One way to know you’ve clearly made a great choice: it solves a problem – and feels so damn good! 

I wore those tennis shoes the rest of the way down and all the way out of the canyon the next day. They received a rigorous washing when we arrived home. And they are officially my favorite shoes!

The irony is that I had spent the entire week before the trip lecturing my son for not breaking in his brand-new hiking shoes – he needs new shoes about every 3 months due to his exponential growth!  He had ZERO issues with his shoes. (Don’t think he didn’t make that point known.)

    2. Figure out what you want most – in that moment – and do whatever it takes to get there.
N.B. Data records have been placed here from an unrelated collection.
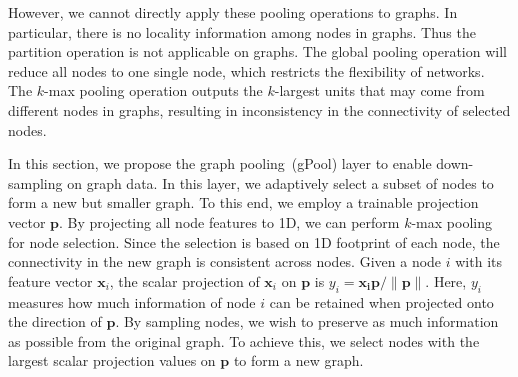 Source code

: \documentclass{article}
\begin{document}
However, we cannot directly apply these pooling operations to
graphs. In particular, there is no locality information among nodes
in graphs. Thus the partition operation is not applicable on graphs. The
global pooling operation will reduce all nodes to one single node, which
restricts the flexibility of networks. The $k$-max pooling operation
outputs the $k$-largest units that may come from different nodes in graphs,
resulting in inconsistency in the connectivity of selected nodes.

In this section, we propose the graph pooling~(gPool) layer to
enable down-sampling on graph data. In this layer, we adaptively
select a subset of nodes to form a new but smaller graph. To this
end, we employ a trainable projection vector $\mathbf{p}$. By
projecting all node features to 1D, we can perform $k$-max pooling
for node selection. Since the selection is based on 1D footprint of
each node, the connectivity in the new graph is consistent across
nodes. Given a node $i$ with its feature vector $\mathbf{x}_i$, the
scalar projection of $\mathbf{x}_i$ on $\mathbf{p}$ is $y_i =
\mathbf{x_i} \mathbf{p} / \lVert \mathbf{p} \rVert$. Here, $y_i$
measures how much information of node $i$ can be retained when
projected onto the direction of $\mathbf{p}$. By sampling nodes, we
wish to preserve as much information as possible from the original
graph. To achieve this, we select nodes with the largest scalar
projection values on $\mathbf{p}$ to form a new graph.
\end{document}
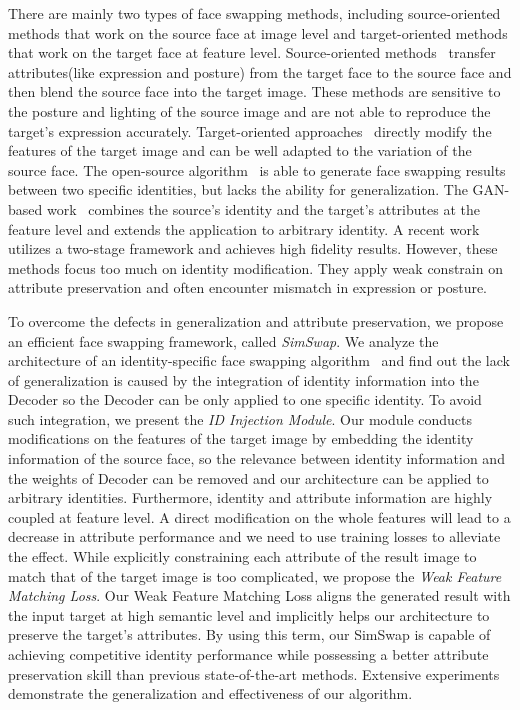 \documentclass[sigconf]{acmart}
\begin{document}
There are mainly two types of face swapping methods, including source-oriented methods that work on the source face at image level and target-oriented methods that work on the target face at feature level.
Source-oriented methods~\cite{DBLP:Blanz,DBLP:Dimitri,DBLP:Nirkin,DBLP:FSGAN} transfer attributes(like expression and posture) from the target face to the source face and then blend the source face into the target image. These methods are sensitive to the posture and lighting of the source image and are not able to reproduce the target's expression accurately.
Target-oriented approaches~\cite{DeepFakes,DBLP:Korshunova,DBLP:Identity,DBLP:FaceShifter} directly modify the features of the target image and can be well adapted to the variation of the source face. 
The open-source algorithm~\cite{DeepFakes} is able to generate face swapping results between two specific identities, but lacks the ability for generalization. The GAN-based work~\cite{DBLP:Identity} combines the source's identity and the target's attributes at the feature level and extends the application to arbitrary identity. A recent work~\cite{DBLP:FaceShifter} utilizes a two-stage framework and achieves high fidelity results. However, these methods focus too much on identity modification. They apply weak constrain on attribute preservation and often encounter mismatch in expression or posture.

To overcome the defects in generalization and attribute preservation, we propose an efficient face swapping framework, called \emph{SimSwap}. We analyze the architecture of an identity-specific face swapping algorithm~\cite{DeepFakes} and find out the lack of generalization is caused by the integration of identity information into the Decoder so the Decoder can be only applied to one specific identity. To avoid such integration, we present the \textit{ID Injection Module}. Our module conducts modifications on the features of the target image by embedding the identity information of the source face, so the relevance between identity information and the weights of Decoder can be removed and our architecture can be applied to arbitrary identities. Furthermore, identity and attribute information are highly coupled at feature level. A direct modification on the whole features will lead to a decrease in attribute performance and we need to use training losses to alleviate the effect. While explicitly constraining each attribute of the result image to match that of the target image is too complicated, we propose the \textit{Weak Feature Matching Loss}. Our Weak Feature Matching Loss aligns the generated result with the input target at high semantic level and implicitly helps our architecture to preserve the target's attributes. By using this term, our SimSwap is capable of achieving competitive identity performance while possessing a better attribute preservation skill than previous state-of-the-art methods. Extensive experiments demonstrate the generalization and effectiveness of our algorithm.
\end{document}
My son did have his own challenges however. To be expected, considering he was a 14-year-old young man attempting something that only 1% of the 6 million people who visit the Grand Canyon each year are brave (or crazy) enough to attempt.

He was a champion the first day, descending 4,780 feet in elevation, covering 7 miles. Just to offer you some perspective, there is not a single flat surface from the rim until you reach the bridge that crosses the Colorado river at the bottom – exemplifying the phrase, “It’s all downhill from here.”

And if you’ve never hiked, walked or ran at a steep decline, you should know that it’s much harder on your joints and muscles than climbing at an incline.

That evening at camp, it dawned on me as my own muscles started to tighten and ache, that rolling out of our tiny beds in the bunk house the next morning could prove to be interesting – and maybe even a game-ender for my son.

There’s nothing quite like taking that first step the day after you’ve asked your body to perform some enormous physical feat. It usually involves some element of shock and crying out loud or cussing. Followed by a desperate attempt by your brain to make sense of how you’re going to even live through that next day, let alone take another step. Or how about thousands of steps, with a heavy pack on your back for 8 to 10 hours straight.

It’s in those moments that you have to have a real heart to heart with your brain – reminding it that it is in charge of your body and has the power to determine what happens next.

We had no choice but to hike up and out of the canyon the next day, gaining 4,380 in elevation over the course of 9.5 miles – not for the faint of heart.

A holiday weekend, rangers were not on duty, and a mule or helicopter rescue could take up to 3 days – information we learned from another hiker who was contemplating any other option but painfully hiking out that next day.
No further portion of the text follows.